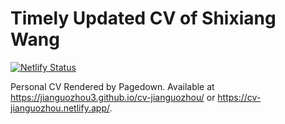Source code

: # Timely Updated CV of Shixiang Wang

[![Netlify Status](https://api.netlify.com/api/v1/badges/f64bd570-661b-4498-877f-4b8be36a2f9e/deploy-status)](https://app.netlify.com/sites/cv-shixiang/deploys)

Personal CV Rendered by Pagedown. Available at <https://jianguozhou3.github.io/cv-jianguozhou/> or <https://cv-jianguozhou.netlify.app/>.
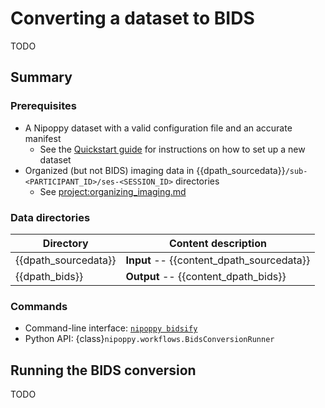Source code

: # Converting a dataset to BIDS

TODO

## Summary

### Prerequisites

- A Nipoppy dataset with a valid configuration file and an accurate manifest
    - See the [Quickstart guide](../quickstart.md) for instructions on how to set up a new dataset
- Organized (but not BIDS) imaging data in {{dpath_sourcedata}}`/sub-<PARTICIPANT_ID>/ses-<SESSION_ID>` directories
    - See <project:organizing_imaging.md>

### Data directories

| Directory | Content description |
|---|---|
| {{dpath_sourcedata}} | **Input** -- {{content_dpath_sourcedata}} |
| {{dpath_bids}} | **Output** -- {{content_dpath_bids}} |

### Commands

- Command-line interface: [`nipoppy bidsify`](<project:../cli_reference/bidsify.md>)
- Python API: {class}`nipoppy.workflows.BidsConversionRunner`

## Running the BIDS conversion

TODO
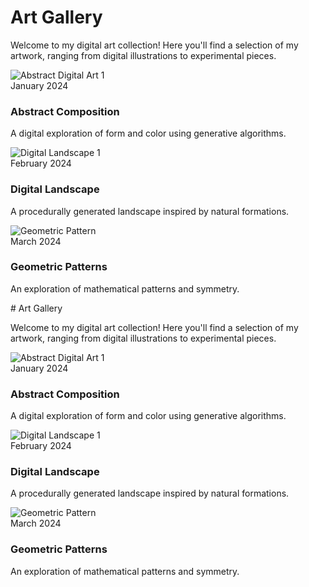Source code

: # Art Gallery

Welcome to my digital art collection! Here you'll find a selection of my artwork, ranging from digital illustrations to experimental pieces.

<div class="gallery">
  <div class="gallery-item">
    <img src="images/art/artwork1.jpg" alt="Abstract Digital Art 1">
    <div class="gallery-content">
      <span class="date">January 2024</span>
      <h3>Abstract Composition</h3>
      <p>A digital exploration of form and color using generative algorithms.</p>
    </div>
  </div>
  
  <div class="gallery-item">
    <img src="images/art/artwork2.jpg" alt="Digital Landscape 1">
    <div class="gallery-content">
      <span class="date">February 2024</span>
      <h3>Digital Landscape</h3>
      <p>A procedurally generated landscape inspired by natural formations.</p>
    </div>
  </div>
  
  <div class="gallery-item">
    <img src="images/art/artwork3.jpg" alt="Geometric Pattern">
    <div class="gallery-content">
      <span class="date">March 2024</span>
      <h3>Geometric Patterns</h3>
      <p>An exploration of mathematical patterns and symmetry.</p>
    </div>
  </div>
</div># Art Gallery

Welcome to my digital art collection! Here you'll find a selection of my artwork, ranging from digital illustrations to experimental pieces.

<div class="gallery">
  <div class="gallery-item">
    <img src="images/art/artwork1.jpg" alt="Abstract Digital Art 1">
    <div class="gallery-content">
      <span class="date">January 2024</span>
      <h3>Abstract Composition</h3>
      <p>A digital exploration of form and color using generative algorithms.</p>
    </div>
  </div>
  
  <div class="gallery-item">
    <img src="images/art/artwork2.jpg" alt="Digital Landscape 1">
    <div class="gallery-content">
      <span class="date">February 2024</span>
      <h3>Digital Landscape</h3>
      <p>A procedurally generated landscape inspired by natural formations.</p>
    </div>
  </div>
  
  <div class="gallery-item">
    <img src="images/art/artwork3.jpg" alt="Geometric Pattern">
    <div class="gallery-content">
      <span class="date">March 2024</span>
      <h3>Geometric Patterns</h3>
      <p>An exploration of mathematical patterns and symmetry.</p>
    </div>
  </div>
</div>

Problem description
The whole of the data above needs retyping exactly, with pictures omitted.

Task answer
Source code

: # Timely Updated CV of Shixiang Wang

[![Netlify Status](https://api.netlify.com/api/v1/badges/f64bd570-661b-4498-877f-4b8be36a2f9e/deploy-status)](https://app.netlify.com/sites/cv-shixiang/deploys)

Personal CV Rendered by Pagedown. Available at <https://jianguozhou3.github.io/cv-jianguozhou/> or <https://cv-jianguozhou.netlify.app/>.
Source code

: # Converting a dataset to BIDS

TODO

## Summary

### Prerequisites

- A Nipoppy dataset with a valid configuration file and an accurate manifest
    - See the [Quickstart guide](../quickstart.md) for instructions on how to set up a new dataset
- Organized (but not BIDS) imaging data in {{dpath_sourcedata}}`/sub-<PARTICIPANT_ID>/ses-<SESSION_ID>` directories
    - See <project:organizing_imaging.md>

### Data directories

| Directory | Content description |
|---|---|
| {{dpath_sourcedata}} | **Input** -- {{content_dpath_sourcedata}} |
| {{dpath_bids}} | **Output** -- {{content_dpath_bids}} |

### Commands

- Command-line interface: [`nipoppy bidsify`](<project:../cli_reference/bidsify.md>)
- Python API: {class}`nipoppy.workflows.BidsConversionRunner`

## Running the BIDS conversion

TODO
Source code

: # Art Gallery

Welcome to my digital art collection! Here you'll find a selection of my artwork, ranging from digital illustrations to experimental pieces.

<div class="gallery">
  <div class="gallery-item">
    <img src="images/art/artwork1.jpg" alt="Abstract Digital Art 1">
    <div class="gallery-content">
      <span class="date">January 2024</span>
      <h3>Abstract Composition</h3>
      <p>A digital exploration of form and color using generative algorithms.</p>
    </div>
  </div>
  
  <div class="gallery-item">
    <img src="images/art/artwork2.jpg" alt="Digital Landscape 1">
    <div class="gallery-content">
      <span class="date">February 2024</span>
      <h3>Digital Landscape</h3>
      <p>A procedurally generated landscape inspired by natural formations.</p>
    </div>
  </div>
  
  <div class="gallery-item">
    <img src="images/art/artwork3.jpg" alt="Geometric Pattern">
    <div class="gallery-content">
      <span class="date">March 2024</span>
      <h3>Geometric Patterns</h3>
      <p>An exploration of mathematical patterns and symmetry.</p>
    </div>
  </div>
</div># Art Gallery

Welcome to my digital art collection! Here you'll find a selection of my artwork, ranging from digital illustrations to experimental pieces.

<div class="gallery">
  <div class="gallery-item">
    <img src="images/art/artwork1.jpg" alt="Abstract Digital Art 1">
    <div class="gallery-content">
      <span class="date">January 2024</span>
      <h3>Abstract Composition</h3>
      <p>A digital exploration of form and color using generative algorithms.</p>
    </div>
  </div>
  
  <div class="gallery-item">
    <img src="images/art/artwork2.jpg" alt="Digital Landscape 1">
    <div class="gallery-content">
      <span class="date">February 2024</span>
      <h3>Digital Landscape</h3>
      <p>A procedurally generated landscape inspired by natural formations.</p>
    </div>
  </div>
  
  <div class="gallery-item">
    <img src="images/art/artwork3.jpg" alt="Geometric Pattern">
    <div class="gallery-content">
      <span class="date">March 2024</span>
      <h3>Geometric Patterns</h3>
      <p>An exploration of mathematical patterns and symmetry.</p>
    </div>
  </div>
</div>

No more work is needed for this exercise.